Available: July 2011 – June 2013
Audience: Middle School and older
Enrollment: 10 – 20 participants
A lecture component is available for partners who book this workshop. In this lecture, Ms. Solla describes and illustrates community-based tile projects that she has completed. The slides include many in-progress shots and people of all ages working on tiles. She also shows panels of completed tile pieces to give the audience a better sense of the final work.
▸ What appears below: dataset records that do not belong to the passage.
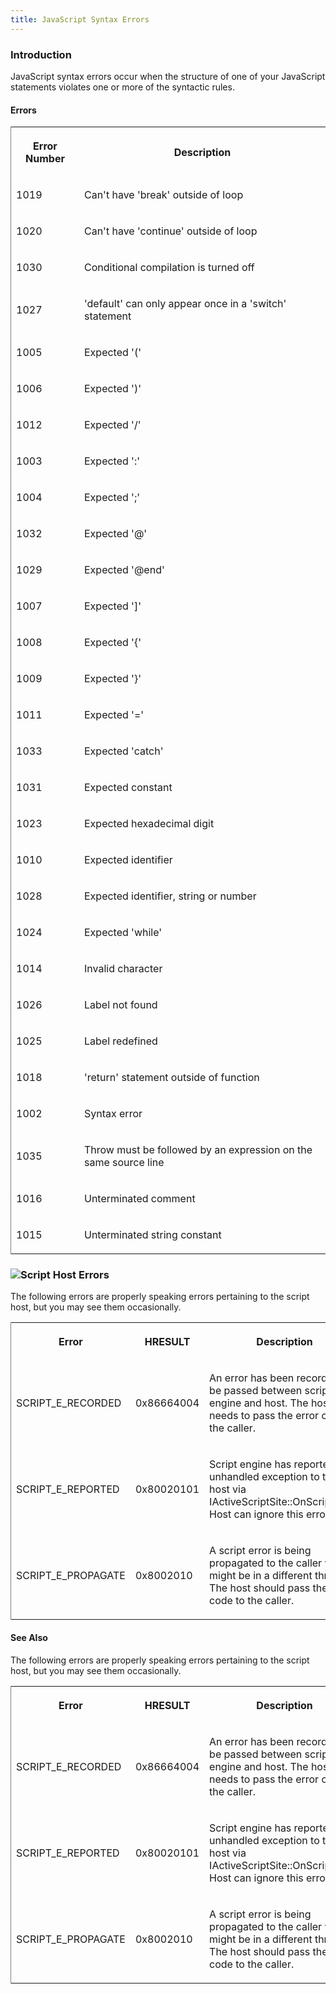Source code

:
 ```yaml
---
title: JavaScript Syntax Errors
---
```


### Introduction 

 JavaScript syntax errors occur when the structure of one of your JavaScript statements violates one or more of the syntactic rules.

#### Errors 

<div id="sectionSection0" class="section" name="collapseableSection" style="" expanded="true">
  <div class="caption"></div>
  <div class="tableSection">
    <table width="50%" cellspacing="2" cellpadding="5" frame="lhs">
      <tr>
        <th>
          <p xmlns:util="util">
            Error Number
          </p>
        </th>
        <th>
          <p xmlns:util="util">
            Description
          </p>
        </th>
      </tr>
      <tr>
        <td>
          <p xmlns:util="util">
            1019
          </p>
        </td>
        <td>
          <p xmlns:util="util">
            Can't have 'break' outside of loop
          </p>
        </td>
      </tr>
      <tr>
        <td>
          <p xmlns:util="util">
            1020
          </p>
        </td>
        <td>
          <p xmlns:util="util">
            Can't have 'continue' outside of loop
          </p>
        </td>
      </tr>
      <tr>
        <td>
          <p xmlns:util="util">
            1030
          </p>
        </td>
        <td>
          <p xmlns:util="util">
            Conditional compilation is turned off
          </p>
        </td>
      </tr>
      <tr>
        <td>
          <p xmlns:util="util">
            1027
          </p>
        </td>
        <td>
          <p xmlns:util="util">
            'default' can only appear once in a 'switch' statement
          </p>
        </td>
      </tr>
      <tr>
        <td>
          <p xmlns:util="util">
            1005
          </p>
        </td>
        <td>
          <p xmlns:util="util">
            Expected '('
          </p>
        </td>
      </tr>
      <tr>
        <td>
          <p xmlns:util="util">
            1006
          </p>
        </td>
        <td>
          <p xmlns:util="util">
            Expected ')'
          </p>
        </td>
      </tr>
      <tr>
        <td>
          <p xmlns:util="util">
            1012
          </p>
        </td>
        <td>
          <p xmlns:util="util">
            Expected '/'
          </p>
        </td>
      </tr>
      <tr>
        <td>
          <p xmlns:util="util">
            1003
          </p>
        </td>
        <td>
          <p xmlns:util="util">
            Expected ':'
          </p>
        </td>
      </tr>
      <tr>
        <td>
          <p xmlns:util="util">
            1004
          </p>
        </td>
        <td>
          <p xmlns:util="util">
            Expected ';'
          </p>
        </td>
      </tr>
      <tr>
        <td>
          <p xmlns:util="util">
            1032
          </p>
        </td>
        <td>
          <p xmlns:util="util">
            Expected '@'
          </p>
        </td>
      </tr>
      <tr>
        <td>
          <p xmlns:util="util">
            1029
          </p>
        </td>
        <td>
          <p xmlns:util="util">
            Expected '@end'
          </p>
        </td>
      </tr>
      <tr>
        <td>
          <p xmlns:util="util">
            1007
          </p>
        </td>
        <td>
          <p xmlns:util="util">
            Expected ']'
          </p>
        </td>
      </tr>
      <tr>
        <td>
          <p xmlns:util="util">
            1008
          </p>
        </td>
        <td>
          <p xmlns:util="util">
            Expected '{'
          </p>
        </td>
      </tr>
      <tr>
        <td>
          <p xmlns:util="util">
            1009
          </p>
        </td>
        <td>
          <p xmlns:util="util">
            Expected '}'
          </p>
        </td>
      </tr>
      <tr>
        <td>
          <p xmlns:util="util">
            1011
          </p>
        </td>
        <td>
          <p xmlns:util="util">
            Expected '='
          </p>
        </td>
      </tr>
      <tr>
        <td>
          <p xmlns:util="util">
            1033
          </p>
        </td>
        <td>
          <p xmlns:util="util">
            Expected 'catch'
          </p>
        </td>
      </tr>
      <tr>
        <td>
          <p xmlns:util="util">
            1031
          </p>
        </td>
        <td>
          <p xmlns:util="util">
            Expected constant
          </p>
        </td>
      </tr>
      <tr>
        <td>
          <p xmlns:util="util">
            1023
          </p>
        </td>
        <td>
          <p xmlns:util="util">
            Expected hexadecimal digit
          </p>
        </td>
      </tr>
      <tr>
        <td>
          <p xmlns:util="util">
            1010
          </p>
        </td>
        <td>
          <p xmlns:util="util">
            Expected identifier
          </p>
        </td>
      </tr>
      <tr>
        <td>
          <p xmlns:util="util">
            1028
          </p>
        </td>
        <td>
          <p xmlns:util="util">
            Expected identifier, string or number
          </p>
        </td>
      </tr>
      <tr>
        <td>
          <p xmlns:util="util">
            1024
          </p>
        </td>
        <td>
          <p xmlns:util="util">
            Expected 'while'
          </p>
        </td>
      </tr>
      <tr>
        <td>
          <p xmlns:util="util">
            1014
          </p>
        </td>
        <td>
          <p xmlns:util="util">
            Invalid character
          </p>
        </td>
      </tr>
      <tr>
        <td>
          <p xmlns:util="util">
            1026
          </p>
        </td>
        <td>
          <p xmlns:util="util">
            Label not found
          </p>
        </td>
      </tr>
      <tr>
        <td>
          <p xmlns:util="util">
            1025
          </p>
        </td>
        <td>
          <p xmlns:util="util">
            Label redefined
          </p>
        </td>
      </tr>
      <tr>
        <td>
          <p xmlns:util="util">
            1018
          </p>
        </td>
        <td>
          <p xmlns:util="util">
            'return' statement outside of function
          </p>
        </td>
      </tr>
      <tr>
        <td>
          <p xmlns:util="util">
            1002
          </p>
        </td>
        <td>
          <p xmlns:util="util">
            Syntax error
          </p>
        </td>
      </tr>
      <tr>
        <td>
          <p xmlns:util="util">
            1035
          </p>
        </td>
        <td>
          <p xmlns:util="util">
            Throw must be followed by an expression on the same source line
          </p>
        </td>
      </tr>
      <tr>
        <td>
          <p xmlns:util="util">
            1016
          </p>
        </td>
        <td>
          <p xmlns:util="util">
            Unterminated comment
          </p>
        </td>
      </tr>
      <tr>
        <td>
          <p xmlns:util="util">
            1015
          </p>
        </td>
        <td>
          <p xmlns:util="util">
            Unterminated string constant
          </p>
        </td>
      </tr>
    </table>
  </div>
  <h3 class="subHeading">
    <span onclick="ExpandCollapse(sectionToggle1)" style="cursor:default;" onkeypress="ExpandCollapse_CheckKey(sectionToggle1, event)" tabindex="0"><img id="sectionToggle1" class="toggle" name=
    "toggleSwitch" src="../icons/collapse_all.gif" />Script Host Errors</span>
  </h3>
  <div id="sectionSection1" class="subsection" name="collapseableSection" style="" expanded="true">
    <p xmlns:util="util">
      The following errors are properly speaking errors pertaining to the script host, but you may see them occasionally.
    </p>
    <div class="caption"></div>
    <div class="tableSection">
      <table width="50%" cellspacing="2" cellpadding="5" frame="lhs">
        <tr>
          <th>
            <p xmlns:util="util">
              Error
            </p>
          </th>
          <th>
            <p xmlns:util="util">
              HRESULT
            </p>
          </th>
          <th>
            <p xmlns:util="util">
              Description
            </p>
          </th>
        </tr>
        <tr>
          <td>
            <p xmlns:util="util">
              SCRIPT_E_RECORDED
            </p>
          </td>
          <td>
            <p xmlns:util="util">
              0x86664004
            </p>
          </td>
          <td>
            <p xmlns:util="util">
              An error has been recorded to be passed between script engine and host. The host needs to pass the error code to the caller.
            </p>
          </td>
        </tr>
        <tr>
          <td>
            <p xmlns:util="util">
              SCRIPT_E_REPORTED
            </p>
          </td>
          <td>
            <p xmlns:util="util">
              0x80020101
            </p>
          </td>
          <td>
            <p xmlns:util="util">
              Script engine has reported an unhandled exception to the host via IActiveScriptSite::OnScriptError. Host can ignore this error.
            </p>
          </td>
        </tr>
        <tr>
          <td>
            <p xmlns:util="util">
              SCRIPT_E_PROPAGATE
            </p>
          </td>
          <td>
            <p xmlns:util="util">
              0x8002010
            </p>
          </td>
          <td>
            <p xmlns:util="util">
              A script error is being propagated to the caller which might be in a different thread. The host should pass the error code to the caller.
            </p>
          </td>
        </tr>
      </table>
    </div>
  </div>
</div>

#### See Also 

<div id="sectionSection1" class="subsection" name="collapseableSection" style="" expanded="true">
  <p xmlns:util="util">
    The following errors are properly speaking errors pertaining to the script host, but you may see them occasionally.
  </p>
  <div class="caption"></div>
  <div class="tableSection">
    <table width="50%" cellspacing="2" cellpadding="5" frame="lhs">
      <tr>
        <th>
          <p xmlns:util="util">
            Error
          </p>
        </th>
        <th>
          <p xmlns:util="util">
            HRESULT
          </p>
        </th>
        <th>
          <p xmlns:util="util">
            Description
          </p>
        </th>
      </tr>
      <tr>
        <td>
          <p xmlns:util="util">
            SCRIPT_E_RECORDED
          </p>
        </td>
        <td>
          <p xmlns:util="util">
            0x86664004
          </p>
        </td>
        <td>
          <p xmlns:util="util">
            An error has been recorded to be passed between script engine and host. The host needs to pass the error code to the caller.
          </p>
        </td>
      </tr>
      <tr>
        <td>
          <p xmlns:util="util">
            SCRIPT_E_REPORTED
          </p>
        </td>
        <td>
          <p xmlns:util="util">
            0x80020101
          </p>
        </td>
        <td>
          <p xmlns:util="util">
            Script engine has reported an unhandled exception to the host via IActiveScriptSite::OnScriptError. Host can ignore this error.
          </p>
        </td>
      </tr>
      <tr>
        <td>
          <p xmlns:util="util">
            SCRIPT_E_PROPAGATE
          </p>
        </td>
        <td>
          <p xmlns:util="util">
            0x8002010
          </p>
        </td>
        <td>
          <p xmlns:util="util">
            A script error is being propagated to the caller which might be in a different thread. The host should pass the error code to the caller.
          </p>
        </td>
      </tr>
    </table>
  </div>
</div>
Visual Pull of the Canvas: Three Layers of Glass to Create a Painting
Sayaka Suzuki, Adjunct Professor, Virginia Commonwealth University
Department of Craft/Material Studies
This course will introduce everyone to glass making with a twist, a contemporary approach to a material and new way of thinking about the tradition of “painting” and “glass art.” Through the use of a cutter and grinder, glass will be transformed into different shapes and high- temperature enamel will be used as a painting material to transform the glass into a canvas of overlapping imagery.
All students will work with three layers of glass, each layer representing different techniques to create a visual sense of depth. Each layer can represent a foreground, middle ground, and a background, or more abstractly speaking, a visual tunnel into the final layer of glass. The glass will be enhanced through image transfers, etching, engraving, enamels, and adhesives. At the end of the session, students will have an opportunity to engrave their signatures with a diamond-tipped tool. With all the techniques and equipment available to students, they will have an original work that pushes the boundaries of glassworking and painting by the end of the session.
Great for everyone, this class gives students an opportunity to work with glass as a canvas as well as a material that can be pushed to change shape and be worked more sculpturally.
For this class, please come with at least ONE simple 6” x 6” LINE drawing that you find inspiring and with which you'd like to work.
This program has been organized by the VMFA Office of Statewide Partnerships and is funded, in part, by the Jean Stafford Camp Memorial Fund.
Available: July 2011 – June 2013
Audience: High school through Adult
Enrollment: 5 – 12 participants
Free Form Sculpture: Reuse and Recycle
Kendra Wadsworth, Artist and Educator
Using hardware cloth and copper wire as a foundation, students construct a creative form to be woven and decorated with recycled and recovered objects. Emphasis will be on free-form and creative expression. Students are encouraged to bring in materials to be incorporated into their sculpture: old articles of clothing, bed sheets, ribbon, yarn, buttons, soda can tabs, cheap jewelry, and random keepsakes.
This program has been organized by the VMFA Office of Statewide Partnerships and is funded, in part, by the Jean Stafford Camp Memorial Fund.
Available: July 2011 – June 2013
Audience: High School through Adult
Enrollment: 15
Abstract Mixed Media
Kendra Wadsworth, Artist and Educator
Looking to the "father of modern art," Wassily Kandinsky, and comparing him to 21st-century artists Julie Mehretu, and "Stadia III,” students explore lyrical expression and measured marks as they apply to abstract art. Using a variety of traditional and nontraditional materials as well as a mini psychological profile and music, students create large-scale works of geometric and organic origin.
This program has been organized by the VMFA Office of Statewide Partnerships and is funded, in part, by the Jean Stafford Camp Memorial Fund.